The verdict is unusual because the jury said Dr. Jay Lick’s failure to disclose information was a cause of the woman’s injuries, even though the jury said Lick’s care was not negligent.
Such verdicts could be less likely in the future because a bill signed by then-Gov. Scott Walker in 2013, shortly after the incidents involved in Lick’s case, made the state’s informed consent law more favorable to doctors.
The case involves Melanie and Matthew Dart, whose second son was delivered by Cesarean section at Meriter in 2013, according to a lawsuit. Two months later, after placental tissue was discovered in Melanie Dart’s uterus remaining from the birth, Lick performed a procedure to remove the tissue.
Lick, who works for UW-Madison, did the procedure “blind,” without a scope or ultrasound for visual guidance, the suit claims. Three months later, Dart needed the procedure again, and a different doctor did it using a scope. That doctor said Dart’s uterus was perforated during Lick’s procedure, the suit says.
After continuing problems, Dart, 43, a scientist at Promega Corp., had a hysterectomy in 2015. She and her husband were unsure in 2013 whether they wanted to try to have more children but later decided they did and were disappointed they couldn’t, their attorney Brian Brophy said.
Lick didn’t inform Dart that the procedure, known as dilation and curettage, could be performed with a scope or ultrasound, the suit says.
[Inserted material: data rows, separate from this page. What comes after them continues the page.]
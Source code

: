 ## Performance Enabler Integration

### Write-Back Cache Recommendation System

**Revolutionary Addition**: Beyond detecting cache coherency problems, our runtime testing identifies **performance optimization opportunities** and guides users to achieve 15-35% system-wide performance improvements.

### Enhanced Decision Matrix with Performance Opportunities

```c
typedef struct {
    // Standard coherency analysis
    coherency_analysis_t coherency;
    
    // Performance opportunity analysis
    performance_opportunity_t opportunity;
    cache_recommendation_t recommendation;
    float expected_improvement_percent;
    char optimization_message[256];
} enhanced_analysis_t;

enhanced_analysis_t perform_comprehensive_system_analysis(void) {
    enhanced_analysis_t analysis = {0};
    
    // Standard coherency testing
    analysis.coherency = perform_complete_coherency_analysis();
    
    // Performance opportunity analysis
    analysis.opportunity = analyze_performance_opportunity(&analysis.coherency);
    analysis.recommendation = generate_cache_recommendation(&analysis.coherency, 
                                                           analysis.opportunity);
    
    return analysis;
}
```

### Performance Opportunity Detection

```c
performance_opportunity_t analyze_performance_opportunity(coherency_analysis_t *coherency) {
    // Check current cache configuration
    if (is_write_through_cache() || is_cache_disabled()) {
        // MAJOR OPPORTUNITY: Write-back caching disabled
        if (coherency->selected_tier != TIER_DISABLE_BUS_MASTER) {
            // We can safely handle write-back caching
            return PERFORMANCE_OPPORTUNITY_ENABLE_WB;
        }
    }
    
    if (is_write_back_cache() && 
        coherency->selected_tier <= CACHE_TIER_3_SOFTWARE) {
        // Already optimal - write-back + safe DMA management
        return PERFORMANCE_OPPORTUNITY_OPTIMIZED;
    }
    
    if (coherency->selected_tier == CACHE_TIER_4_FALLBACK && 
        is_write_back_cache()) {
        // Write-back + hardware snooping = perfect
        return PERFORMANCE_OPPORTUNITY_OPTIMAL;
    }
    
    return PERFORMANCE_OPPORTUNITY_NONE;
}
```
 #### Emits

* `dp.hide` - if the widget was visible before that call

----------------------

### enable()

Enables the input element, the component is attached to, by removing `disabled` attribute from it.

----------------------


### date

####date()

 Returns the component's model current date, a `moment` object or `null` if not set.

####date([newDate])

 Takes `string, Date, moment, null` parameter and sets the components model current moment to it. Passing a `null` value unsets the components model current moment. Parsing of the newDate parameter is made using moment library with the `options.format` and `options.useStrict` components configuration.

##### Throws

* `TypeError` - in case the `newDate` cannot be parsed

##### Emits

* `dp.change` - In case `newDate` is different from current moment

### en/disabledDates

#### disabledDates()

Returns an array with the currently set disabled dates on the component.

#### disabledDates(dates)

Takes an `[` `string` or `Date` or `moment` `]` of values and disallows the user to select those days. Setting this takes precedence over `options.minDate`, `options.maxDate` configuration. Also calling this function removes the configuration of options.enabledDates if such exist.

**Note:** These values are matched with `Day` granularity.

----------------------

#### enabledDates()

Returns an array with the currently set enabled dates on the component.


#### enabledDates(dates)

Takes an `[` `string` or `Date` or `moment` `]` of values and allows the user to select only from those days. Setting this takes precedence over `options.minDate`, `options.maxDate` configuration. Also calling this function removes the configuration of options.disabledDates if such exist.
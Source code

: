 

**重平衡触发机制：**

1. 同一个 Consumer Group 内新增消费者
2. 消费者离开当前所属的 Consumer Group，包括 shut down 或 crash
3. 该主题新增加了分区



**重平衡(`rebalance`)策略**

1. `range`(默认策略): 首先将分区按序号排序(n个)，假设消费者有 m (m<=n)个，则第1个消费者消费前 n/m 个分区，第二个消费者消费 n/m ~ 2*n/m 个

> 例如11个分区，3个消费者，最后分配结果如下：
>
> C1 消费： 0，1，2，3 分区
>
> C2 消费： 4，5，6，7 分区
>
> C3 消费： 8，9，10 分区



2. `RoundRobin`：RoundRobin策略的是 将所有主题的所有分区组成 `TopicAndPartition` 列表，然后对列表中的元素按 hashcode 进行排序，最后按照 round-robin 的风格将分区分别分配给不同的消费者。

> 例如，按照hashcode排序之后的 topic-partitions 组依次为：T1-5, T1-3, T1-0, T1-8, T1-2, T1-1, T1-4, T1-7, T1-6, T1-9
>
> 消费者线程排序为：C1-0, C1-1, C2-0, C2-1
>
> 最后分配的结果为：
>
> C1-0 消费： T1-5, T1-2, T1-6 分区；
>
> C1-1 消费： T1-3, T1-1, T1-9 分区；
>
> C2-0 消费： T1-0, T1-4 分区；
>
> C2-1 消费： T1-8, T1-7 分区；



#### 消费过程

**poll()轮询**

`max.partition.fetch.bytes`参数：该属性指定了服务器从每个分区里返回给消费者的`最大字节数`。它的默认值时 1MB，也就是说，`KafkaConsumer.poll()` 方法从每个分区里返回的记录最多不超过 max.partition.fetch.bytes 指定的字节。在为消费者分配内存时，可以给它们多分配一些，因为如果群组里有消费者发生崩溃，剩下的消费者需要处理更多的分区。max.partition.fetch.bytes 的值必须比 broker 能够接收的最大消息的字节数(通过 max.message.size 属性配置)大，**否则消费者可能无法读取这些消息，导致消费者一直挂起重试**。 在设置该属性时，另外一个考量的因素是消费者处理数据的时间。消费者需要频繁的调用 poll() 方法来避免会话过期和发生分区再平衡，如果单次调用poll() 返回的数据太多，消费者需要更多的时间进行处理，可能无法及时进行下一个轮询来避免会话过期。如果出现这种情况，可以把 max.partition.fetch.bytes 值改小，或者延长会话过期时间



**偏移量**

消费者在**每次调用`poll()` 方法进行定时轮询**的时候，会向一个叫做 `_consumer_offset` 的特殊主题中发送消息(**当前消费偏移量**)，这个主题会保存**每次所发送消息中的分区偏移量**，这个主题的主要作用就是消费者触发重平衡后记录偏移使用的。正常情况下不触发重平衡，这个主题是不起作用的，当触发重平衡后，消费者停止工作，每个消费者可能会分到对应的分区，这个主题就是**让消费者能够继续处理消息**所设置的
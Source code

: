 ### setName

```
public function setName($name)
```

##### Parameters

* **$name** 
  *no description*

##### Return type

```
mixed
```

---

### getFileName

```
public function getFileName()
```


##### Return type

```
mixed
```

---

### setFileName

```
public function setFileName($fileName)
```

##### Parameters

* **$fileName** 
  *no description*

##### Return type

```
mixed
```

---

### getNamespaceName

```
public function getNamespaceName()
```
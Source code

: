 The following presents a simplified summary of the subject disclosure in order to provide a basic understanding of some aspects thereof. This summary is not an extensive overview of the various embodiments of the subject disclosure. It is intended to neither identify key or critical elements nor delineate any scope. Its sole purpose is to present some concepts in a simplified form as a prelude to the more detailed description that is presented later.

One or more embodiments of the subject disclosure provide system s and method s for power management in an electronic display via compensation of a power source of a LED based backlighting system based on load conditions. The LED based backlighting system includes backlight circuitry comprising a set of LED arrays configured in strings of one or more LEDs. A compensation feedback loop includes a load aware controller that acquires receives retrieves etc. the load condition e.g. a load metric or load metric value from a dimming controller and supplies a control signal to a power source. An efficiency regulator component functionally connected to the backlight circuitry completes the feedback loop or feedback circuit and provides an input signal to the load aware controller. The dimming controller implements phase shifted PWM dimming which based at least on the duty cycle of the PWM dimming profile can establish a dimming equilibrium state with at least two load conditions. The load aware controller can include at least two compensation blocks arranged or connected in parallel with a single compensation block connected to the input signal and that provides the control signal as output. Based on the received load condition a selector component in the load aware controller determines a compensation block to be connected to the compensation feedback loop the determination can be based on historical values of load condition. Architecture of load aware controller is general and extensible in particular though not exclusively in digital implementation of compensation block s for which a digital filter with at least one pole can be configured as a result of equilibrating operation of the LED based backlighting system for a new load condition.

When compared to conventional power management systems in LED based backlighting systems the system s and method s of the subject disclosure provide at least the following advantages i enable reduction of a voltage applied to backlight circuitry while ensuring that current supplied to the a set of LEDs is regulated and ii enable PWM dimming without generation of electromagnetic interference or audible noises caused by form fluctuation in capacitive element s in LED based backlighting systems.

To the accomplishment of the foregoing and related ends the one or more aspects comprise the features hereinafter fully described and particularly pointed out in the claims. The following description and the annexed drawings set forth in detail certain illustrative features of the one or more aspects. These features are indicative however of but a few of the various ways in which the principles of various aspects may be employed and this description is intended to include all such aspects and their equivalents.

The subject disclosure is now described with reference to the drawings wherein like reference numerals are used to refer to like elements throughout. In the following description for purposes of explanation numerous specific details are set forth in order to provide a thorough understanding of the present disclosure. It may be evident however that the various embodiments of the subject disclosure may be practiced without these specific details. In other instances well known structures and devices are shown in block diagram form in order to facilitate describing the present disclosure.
If she had been informed, “she would have insisted on the visually guided procedure,” the suit says.
The jury said Lick’s failure to tell Dart about the visual guidance option was a cause of her injuries.
“This kind of a verdict gives the jury the opportunity to say, ‘We’re not going to find that you’re negligent in that you got a bad result, but you certainly could have avoided that bad result had you properly given, in this case, Melanie Dart, the opportunity to have a guided procedure,’” Brophy said.
Dr. Laurel Rice, chair of obstetrics and gynecology at UW-Madison, said in a statement: “We appreciate the difficulty that the patient and her family experienced in this case. At the same time, we believe that the care provided by Dr. Lick was appropriate, and he remains a valuable member of our faculty.”
The state Department of Safety and Professional Services, which licenses doctors, is investigating a complaint against Lick from 2016, the same year the Darts’ lawsuit was filed against him, meaning it likely involves the same case.
Wisconsin’s informed consent law became more favorable to doctors when Walker updated the law to say doctors must disclose information that a “reasonable physician” would provide, not what a “reasonable patient” would want to know.
A state Supreme Court ruling in 2012 had found a doctor negligent for failing to offer a stroke test to a patient who later had a stroke, a condition the doctor had ruled out.
Under the updated law, it could be less likely for juries to rule as they did in Lick’s case, Brophy said.
The jury award, made in April, was reduced last month to $300,000 because Lick, who works at Meriter and UW Health, is employed by UW-Madison.
State law limits damages against UW doctors to $250,000 per plaintiff because the doctors are considered state employees. Such caps stem from the concept of government immunity, which arose in the 1870s to protect taxpayers and governments.
Melanie Dart’s damages of $385,000 — for medical expenses, lost wages, pain, suffering and disability — were reduced to $250,000. Matthew Dart received $50,000 for deprivation of the benefits of a family relationship.